### Exercise brief
Reproduce, please, only the lines from the first line below to the line containing "Каждому решению $z(\cdot, \upsilon(\cdot))$", inclusive.

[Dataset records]

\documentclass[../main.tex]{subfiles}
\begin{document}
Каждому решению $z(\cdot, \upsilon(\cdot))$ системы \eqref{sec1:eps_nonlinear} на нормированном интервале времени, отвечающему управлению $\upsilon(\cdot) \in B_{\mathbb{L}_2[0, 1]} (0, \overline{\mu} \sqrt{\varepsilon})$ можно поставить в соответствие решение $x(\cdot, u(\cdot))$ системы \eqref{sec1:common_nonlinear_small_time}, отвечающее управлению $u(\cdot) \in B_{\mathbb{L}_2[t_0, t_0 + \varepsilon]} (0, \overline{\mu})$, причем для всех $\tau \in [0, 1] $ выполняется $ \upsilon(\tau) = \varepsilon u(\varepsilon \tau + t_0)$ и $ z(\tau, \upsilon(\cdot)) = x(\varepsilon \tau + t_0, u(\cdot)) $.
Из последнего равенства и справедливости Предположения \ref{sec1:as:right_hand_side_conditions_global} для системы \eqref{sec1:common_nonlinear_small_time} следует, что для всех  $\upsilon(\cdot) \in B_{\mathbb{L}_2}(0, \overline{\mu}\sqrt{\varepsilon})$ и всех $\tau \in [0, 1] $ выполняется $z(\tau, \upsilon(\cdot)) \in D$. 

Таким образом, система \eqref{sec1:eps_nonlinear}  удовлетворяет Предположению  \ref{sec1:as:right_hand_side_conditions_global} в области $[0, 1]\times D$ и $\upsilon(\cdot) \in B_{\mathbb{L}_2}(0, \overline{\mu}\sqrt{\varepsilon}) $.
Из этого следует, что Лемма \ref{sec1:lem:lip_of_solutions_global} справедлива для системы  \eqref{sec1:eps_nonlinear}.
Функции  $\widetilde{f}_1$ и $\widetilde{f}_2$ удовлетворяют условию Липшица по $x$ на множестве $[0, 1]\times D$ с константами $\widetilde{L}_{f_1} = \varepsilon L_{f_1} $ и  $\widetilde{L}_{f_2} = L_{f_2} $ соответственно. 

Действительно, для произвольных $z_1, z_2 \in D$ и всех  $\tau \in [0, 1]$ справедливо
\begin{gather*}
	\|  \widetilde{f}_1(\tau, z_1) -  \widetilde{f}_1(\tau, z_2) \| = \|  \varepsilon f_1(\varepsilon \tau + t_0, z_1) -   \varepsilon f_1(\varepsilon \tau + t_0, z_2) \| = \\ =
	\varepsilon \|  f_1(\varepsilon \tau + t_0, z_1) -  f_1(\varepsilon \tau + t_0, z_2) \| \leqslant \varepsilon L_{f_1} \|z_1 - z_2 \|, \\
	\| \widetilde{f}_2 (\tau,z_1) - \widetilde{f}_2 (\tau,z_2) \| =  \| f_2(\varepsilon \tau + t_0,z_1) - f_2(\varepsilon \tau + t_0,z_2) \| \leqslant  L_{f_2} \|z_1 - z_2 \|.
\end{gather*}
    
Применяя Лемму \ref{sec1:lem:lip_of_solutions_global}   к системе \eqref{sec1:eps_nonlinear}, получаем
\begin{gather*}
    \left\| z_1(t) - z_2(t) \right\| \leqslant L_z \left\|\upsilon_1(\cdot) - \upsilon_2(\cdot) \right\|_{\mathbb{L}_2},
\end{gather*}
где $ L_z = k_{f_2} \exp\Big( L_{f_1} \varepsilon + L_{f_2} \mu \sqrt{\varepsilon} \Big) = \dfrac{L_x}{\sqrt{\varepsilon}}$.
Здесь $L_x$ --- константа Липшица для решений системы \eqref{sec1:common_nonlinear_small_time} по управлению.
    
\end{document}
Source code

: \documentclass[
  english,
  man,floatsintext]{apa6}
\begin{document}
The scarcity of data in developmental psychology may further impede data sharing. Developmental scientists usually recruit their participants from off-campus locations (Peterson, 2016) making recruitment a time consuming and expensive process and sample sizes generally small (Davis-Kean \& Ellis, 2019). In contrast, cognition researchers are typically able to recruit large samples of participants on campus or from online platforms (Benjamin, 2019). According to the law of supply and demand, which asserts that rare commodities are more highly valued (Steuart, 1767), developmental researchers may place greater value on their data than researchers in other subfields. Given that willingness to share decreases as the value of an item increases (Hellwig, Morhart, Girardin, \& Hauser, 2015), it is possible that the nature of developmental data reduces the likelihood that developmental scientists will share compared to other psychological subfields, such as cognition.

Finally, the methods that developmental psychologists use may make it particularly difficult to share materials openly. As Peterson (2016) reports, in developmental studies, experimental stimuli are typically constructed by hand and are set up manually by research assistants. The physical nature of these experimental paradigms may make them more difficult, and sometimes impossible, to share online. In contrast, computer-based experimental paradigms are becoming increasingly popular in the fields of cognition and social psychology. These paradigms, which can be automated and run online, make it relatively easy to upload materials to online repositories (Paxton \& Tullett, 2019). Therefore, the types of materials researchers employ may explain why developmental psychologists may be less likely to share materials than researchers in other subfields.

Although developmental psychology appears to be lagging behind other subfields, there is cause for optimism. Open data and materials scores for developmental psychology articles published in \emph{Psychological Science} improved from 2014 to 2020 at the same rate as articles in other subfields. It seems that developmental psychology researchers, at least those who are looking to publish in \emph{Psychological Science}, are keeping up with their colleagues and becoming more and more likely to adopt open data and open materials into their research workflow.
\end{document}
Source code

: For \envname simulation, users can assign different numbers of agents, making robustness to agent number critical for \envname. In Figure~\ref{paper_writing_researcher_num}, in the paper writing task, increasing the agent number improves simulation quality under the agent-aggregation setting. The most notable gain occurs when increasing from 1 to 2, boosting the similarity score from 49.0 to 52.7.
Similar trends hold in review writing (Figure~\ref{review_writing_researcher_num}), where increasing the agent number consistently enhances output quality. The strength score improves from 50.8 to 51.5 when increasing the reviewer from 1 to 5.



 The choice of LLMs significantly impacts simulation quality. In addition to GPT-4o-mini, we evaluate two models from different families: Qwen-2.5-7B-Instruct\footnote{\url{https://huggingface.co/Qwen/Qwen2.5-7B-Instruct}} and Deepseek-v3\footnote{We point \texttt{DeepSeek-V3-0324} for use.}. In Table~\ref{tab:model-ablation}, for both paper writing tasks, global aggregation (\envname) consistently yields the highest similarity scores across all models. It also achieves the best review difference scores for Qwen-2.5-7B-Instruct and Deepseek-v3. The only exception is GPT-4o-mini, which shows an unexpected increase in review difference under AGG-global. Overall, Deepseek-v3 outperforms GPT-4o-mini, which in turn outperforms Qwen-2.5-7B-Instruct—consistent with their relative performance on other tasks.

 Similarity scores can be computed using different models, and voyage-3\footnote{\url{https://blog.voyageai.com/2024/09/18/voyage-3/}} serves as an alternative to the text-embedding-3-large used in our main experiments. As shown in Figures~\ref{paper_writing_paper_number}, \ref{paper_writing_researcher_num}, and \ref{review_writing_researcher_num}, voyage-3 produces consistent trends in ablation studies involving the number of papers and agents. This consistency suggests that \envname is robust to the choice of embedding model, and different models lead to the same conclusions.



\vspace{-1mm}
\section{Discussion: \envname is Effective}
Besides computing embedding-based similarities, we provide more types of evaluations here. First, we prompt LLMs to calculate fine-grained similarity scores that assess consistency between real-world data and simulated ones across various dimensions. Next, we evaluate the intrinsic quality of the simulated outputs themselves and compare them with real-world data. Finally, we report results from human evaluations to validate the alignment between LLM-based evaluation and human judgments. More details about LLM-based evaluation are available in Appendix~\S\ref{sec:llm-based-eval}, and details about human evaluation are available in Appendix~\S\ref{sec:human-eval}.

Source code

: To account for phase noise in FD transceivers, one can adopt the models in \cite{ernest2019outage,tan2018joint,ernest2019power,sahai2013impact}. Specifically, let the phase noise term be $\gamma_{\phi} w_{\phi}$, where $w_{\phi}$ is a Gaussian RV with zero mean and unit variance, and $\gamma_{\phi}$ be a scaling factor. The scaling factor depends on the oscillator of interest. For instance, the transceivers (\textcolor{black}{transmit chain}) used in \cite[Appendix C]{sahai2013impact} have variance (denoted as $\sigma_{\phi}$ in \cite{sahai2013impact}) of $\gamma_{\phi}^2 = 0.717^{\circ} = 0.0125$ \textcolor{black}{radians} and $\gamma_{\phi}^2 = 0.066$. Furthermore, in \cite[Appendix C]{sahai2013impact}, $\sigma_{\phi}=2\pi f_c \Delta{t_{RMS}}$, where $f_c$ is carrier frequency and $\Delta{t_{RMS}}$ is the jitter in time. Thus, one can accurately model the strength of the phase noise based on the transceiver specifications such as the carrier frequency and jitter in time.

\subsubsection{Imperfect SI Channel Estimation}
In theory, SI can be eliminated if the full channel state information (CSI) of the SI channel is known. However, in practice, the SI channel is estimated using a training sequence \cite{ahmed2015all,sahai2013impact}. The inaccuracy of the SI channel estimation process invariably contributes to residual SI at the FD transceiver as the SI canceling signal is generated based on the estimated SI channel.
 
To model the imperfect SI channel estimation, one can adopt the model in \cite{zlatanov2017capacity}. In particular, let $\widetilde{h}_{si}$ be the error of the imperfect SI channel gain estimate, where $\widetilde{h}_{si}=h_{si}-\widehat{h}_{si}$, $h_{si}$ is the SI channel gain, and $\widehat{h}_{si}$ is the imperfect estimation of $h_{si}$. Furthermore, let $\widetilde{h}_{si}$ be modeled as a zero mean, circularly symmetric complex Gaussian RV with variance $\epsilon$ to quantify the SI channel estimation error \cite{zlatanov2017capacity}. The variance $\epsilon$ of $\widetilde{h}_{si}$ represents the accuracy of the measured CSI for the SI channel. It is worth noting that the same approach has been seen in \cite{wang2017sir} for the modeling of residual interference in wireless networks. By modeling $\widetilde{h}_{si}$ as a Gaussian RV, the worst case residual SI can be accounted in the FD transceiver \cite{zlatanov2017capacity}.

### Solution for this task
\documentclass[../main.tex]{subfiles}
\begin{document}
Каждому решению $z(\cdot, \upsilon(\cdot))$ системы \eqref{sec1:eps_nonlinear} на нормированном интервале времени, отвечающему управлению $\upsilon(\cdot) \in B_{\mathbb{L}_2[0, 1]} (0, \overline{\mu} \sqrt{\varepsilon})$ можно поставить в соответствие решение $x(\cdot, u(\cdot))$ системы \eqref{sec1:common_nonlinear_small_time}, отвечающее управлению $u(\cdot) \in B_{\mathbb{L}_2[t_0, t_0 + \varepsilon]} (0, \overline{\mu})$, причем для всех $\tau \in [0, 1] $ выполняется $ \upsilon(\tau) = \varepsilon u(\varepsilon \tau + t_0)$ и $ z(\tau, \upsilon(\cdot)) = x(\varepsilon \tau + t_0, u(\cdot)) $.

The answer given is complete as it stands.